Locate the line that contains "nodo da cancellare" in the entries below, then repeat it and every following line through the line that contains "operazioni dipende dall'altezza", exactly, and no others.

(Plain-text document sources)
────────────────────────────────────────
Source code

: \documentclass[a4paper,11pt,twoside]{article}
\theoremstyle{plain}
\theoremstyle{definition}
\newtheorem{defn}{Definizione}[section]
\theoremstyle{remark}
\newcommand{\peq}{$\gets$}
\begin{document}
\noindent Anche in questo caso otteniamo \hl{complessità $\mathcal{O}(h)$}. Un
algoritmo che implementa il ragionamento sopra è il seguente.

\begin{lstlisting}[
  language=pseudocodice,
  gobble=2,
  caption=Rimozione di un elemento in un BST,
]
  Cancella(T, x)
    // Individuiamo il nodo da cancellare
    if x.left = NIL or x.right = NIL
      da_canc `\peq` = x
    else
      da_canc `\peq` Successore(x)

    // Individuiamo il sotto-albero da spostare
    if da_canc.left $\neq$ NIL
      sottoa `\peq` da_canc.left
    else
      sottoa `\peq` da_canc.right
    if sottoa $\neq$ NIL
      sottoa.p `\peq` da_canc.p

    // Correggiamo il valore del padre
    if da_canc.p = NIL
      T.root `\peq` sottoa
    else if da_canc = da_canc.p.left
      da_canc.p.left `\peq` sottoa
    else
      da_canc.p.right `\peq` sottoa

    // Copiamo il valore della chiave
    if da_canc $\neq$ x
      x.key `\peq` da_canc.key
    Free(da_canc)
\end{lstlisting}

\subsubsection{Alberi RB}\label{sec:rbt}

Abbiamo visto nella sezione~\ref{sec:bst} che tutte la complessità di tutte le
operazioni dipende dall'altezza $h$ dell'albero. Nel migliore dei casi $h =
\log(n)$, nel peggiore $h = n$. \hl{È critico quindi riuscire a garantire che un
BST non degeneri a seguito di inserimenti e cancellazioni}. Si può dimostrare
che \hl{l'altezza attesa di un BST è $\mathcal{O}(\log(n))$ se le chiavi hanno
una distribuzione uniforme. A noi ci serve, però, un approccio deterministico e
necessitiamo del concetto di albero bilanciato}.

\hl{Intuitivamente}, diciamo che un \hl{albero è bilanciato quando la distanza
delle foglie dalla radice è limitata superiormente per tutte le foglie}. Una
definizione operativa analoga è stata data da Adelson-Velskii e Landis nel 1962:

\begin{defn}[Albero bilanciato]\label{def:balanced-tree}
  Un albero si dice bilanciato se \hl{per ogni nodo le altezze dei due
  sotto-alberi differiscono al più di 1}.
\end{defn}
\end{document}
────────────────────────────────────────
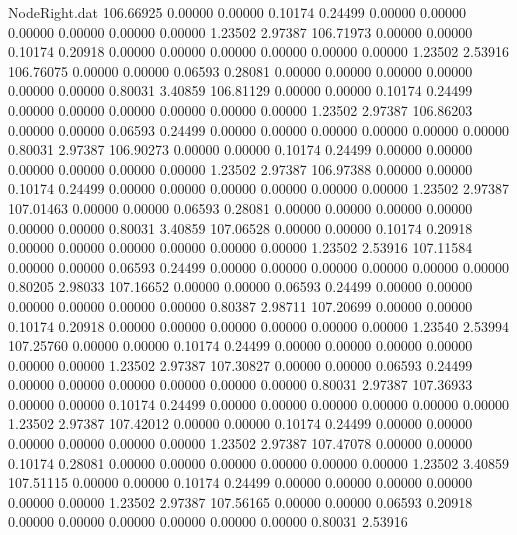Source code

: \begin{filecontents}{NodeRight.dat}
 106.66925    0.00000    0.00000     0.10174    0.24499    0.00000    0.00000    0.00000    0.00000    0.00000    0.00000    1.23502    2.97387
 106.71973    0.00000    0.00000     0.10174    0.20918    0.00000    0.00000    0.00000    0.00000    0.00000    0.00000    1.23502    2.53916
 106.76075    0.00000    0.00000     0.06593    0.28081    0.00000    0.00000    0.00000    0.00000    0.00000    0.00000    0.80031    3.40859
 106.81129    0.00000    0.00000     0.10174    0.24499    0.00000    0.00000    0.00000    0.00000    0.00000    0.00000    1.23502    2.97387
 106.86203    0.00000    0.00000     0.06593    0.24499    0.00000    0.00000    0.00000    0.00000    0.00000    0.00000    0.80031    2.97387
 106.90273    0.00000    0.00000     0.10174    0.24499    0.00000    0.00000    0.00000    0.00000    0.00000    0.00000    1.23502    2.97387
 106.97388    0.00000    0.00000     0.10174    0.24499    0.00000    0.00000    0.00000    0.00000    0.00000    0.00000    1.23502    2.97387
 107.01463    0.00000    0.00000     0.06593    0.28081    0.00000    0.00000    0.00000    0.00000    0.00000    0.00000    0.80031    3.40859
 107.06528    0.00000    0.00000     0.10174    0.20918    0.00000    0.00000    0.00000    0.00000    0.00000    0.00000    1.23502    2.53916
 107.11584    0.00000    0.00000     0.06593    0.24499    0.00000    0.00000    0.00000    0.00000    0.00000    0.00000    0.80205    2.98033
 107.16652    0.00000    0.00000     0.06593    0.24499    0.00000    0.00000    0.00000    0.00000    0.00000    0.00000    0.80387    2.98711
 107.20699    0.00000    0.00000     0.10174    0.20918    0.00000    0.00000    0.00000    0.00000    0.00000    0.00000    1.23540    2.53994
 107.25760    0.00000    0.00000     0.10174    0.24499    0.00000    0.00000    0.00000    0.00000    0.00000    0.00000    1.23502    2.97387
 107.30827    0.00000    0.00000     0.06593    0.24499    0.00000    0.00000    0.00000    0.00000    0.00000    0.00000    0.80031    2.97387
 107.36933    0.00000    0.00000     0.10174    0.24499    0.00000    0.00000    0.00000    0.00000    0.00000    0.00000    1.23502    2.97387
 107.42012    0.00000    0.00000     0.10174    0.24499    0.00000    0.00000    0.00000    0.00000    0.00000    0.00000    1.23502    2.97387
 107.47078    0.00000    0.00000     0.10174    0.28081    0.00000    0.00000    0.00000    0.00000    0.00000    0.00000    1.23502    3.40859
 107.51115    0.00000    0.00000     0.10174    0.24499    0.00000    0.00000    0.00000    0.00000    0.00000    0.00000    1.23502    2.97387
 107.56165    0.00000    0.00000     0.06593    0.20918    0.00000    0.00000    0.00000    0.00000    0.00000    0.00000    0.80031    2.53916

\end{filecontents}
────────────────────────────────────────
» Answer section:
    // Individuiamo il nodo da cancellare
    if x.left = NIL or x.right = NIL
      da_canc `\peq` = x
    else
      da_canc `\peq` Successore(x)

    // Individuiamo il sotto-albero da spostare
    if da_canc.left $\neq$ NIL
      sottoa `\peq` da_canc.left
    else
      sottoa `\peq` da_canc.right
    if sottoa $\neq$ NIL
      sottoa.p `\peq` da_canc.p

    // Correggiamo il valore del padre
    if da_canc.p = NIL
      T.root `\peq` sottoa
    else if da_canc = da_canc.p.left
      da_canc.p.left `\peq` sottoa
    else
      da_canc.p.right `\peq` sottoa

    // Copiamo il valore della chiave
    if da_canc $\neq$ x
      x.key `\peq` da_canc.key
    Free(da_canc)
\end{lstlisting}

\subsubsection{Alberi RB}\label{sec:rbt}

Abbiamo visto nella sezione~\ref{sec:bst} che tutte la complessità di tutte le
operazioni dipende dall'altezza $h$ dell'albero. Nel migliore dei casi $h =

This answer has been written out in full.